Elan Lee made ‘Exploding Kittens’ and ‘Throw Throw Burrito’; Paul Budnitz created Ello and Kidrobot before launching Superplastic. Here, they discuss how community-first projects have overthrown elitist cultural tastemakers.

This creator-to-creator conversation is part of a series that celebrates past projects and introduces a few others.

To make a creative project, “you used to have to convince one or two very powerful people to take a chance on you,” says Elan Lee. But sites like Kickstarter have “brought the barrier to entry almost to the floor.”

Elan Lee has managed to make the most of these new opportunities. He left his job as Xbox’s chief design officer to make the runaway hit board games Exploding Kittens, Bears vs Babies, and Throw Throw Burrito, raising a total of nearly $15 million. He also inspired Paul Budnitz, who’s now running his second campaign for Superplastic artist-designed toys, to try Kickstarter.

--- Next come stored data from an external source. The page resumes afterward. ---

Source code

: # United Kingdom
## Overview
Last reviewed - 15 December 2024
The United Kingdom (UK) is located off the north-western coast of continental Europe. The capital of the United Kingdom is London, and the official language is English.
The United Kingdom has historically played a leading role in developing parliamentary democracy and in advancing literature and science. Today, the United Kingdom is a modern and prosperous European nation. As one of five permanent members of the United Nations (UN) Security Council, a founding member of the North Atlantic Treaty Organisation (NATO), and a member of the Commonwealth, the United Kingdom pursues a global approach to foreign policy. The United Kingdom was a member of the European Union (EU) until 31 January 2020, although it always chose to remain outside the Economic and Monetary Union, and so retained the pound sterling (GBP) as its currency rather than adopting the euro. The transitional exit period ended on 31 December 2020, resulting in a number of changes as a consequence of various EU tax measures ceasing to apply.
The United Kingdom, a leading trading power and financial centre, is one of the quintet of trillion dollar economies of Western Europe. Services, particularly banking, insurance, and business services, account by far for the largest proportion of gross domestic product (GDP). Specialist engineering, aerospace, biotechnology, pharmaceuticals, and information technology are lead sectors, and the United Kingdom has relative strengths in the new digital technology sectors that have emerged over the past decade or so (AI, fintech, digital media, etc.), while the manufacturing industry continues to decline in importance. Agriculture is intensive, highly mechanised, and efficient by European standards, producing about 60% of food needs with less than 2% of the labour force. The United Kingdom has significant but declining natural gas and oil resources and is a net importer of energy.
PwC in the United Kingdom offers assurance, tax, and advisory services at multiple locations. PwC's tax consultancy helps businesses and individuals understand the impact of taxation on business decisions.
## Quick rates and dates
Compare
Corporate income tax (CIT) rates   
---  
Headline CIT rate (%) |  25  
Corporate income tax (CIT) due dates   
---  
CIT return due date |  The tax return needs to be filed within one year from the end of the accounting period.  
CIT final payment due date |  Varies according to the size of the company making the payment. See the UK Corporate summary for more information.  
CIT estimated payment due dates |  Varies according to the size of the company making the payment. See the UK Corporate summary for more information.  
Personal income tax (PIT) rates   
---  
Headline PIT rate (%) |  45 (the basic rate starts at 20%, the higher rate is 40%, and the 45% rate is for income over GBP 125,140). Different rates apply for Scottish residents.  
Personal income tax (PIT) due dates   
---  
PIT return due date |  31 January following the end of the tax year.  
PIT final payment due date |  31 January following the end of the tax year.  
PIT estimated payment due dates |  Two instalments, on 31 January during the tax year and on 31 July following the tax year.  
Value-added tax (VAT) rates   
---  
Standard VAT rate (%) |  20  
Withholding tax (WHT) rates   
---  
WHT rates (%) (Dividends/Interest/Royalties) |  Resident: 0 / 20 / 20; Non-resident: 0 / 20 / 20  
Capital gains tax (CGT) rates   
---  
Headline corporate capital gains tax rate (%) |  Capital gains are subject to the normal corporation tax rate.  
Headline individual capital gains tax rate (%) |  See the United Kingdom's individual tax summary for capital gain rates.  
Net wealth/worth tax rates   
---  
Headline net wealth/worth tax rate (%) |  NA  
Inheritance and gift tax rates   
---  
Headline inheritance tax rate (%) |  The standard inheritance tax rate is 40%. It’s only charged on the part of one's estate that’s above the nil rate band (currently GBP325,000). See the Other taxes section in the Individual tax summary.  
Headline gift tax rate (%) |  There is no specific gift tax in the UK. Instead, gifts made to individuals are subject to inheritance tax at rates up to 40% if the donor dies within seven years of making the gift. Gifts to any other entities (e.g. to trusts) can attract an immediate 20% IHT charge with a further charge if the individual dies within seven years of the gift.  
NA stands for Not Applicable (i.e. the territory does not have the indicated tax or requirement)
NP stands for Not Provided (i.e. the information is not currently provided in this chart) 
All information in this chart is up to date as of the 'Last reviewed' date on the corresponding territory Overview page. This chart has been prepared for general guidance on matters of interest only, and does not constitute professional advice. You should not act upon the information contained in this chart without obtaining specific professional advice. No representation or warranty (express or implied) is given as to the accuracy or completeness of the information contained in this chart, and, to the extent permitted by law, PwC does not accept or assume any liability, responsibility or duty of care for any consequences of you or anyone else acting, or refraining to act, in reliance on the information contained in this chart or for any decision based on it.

They both attribute their success to putting community and creativity first. “We see selling stuff as a side effect of being awesome,” says Budnitz. “I’m more interested in the continual creation of stuff than I am in the results or selling them, and because of that, I think, the stuff I make tends to sell.”

In this conversation, they get specific about how they’ve done that, the advice that’s helped along the way, and “trout.”

Kickstarter: How do you introduce yourselves at cocktail parties? How do you describe your work?

Paul Budnitz: I am an artist, filmmaker, and entrepreneur, and I started a whole bunch of creative companies, like Superplastic, which is my current project. We are a talent agency for synthetic celebrities. We make toys and stuff too. I also founded the social network Ello, the toy company Kidrobot, the fashion label Big, and some other stuff I can’t remember. Oh yeah — a bicycle company called Budnitz Bicycles.

We completed our second Kickstarter campaign, and released all kinds of unbelievable toys with super famous artists. The designs are a billion times more amazing than last time. And they are limited to this Kickstarter, so most of them you will never, ever have another chance to get, and then you will be sad.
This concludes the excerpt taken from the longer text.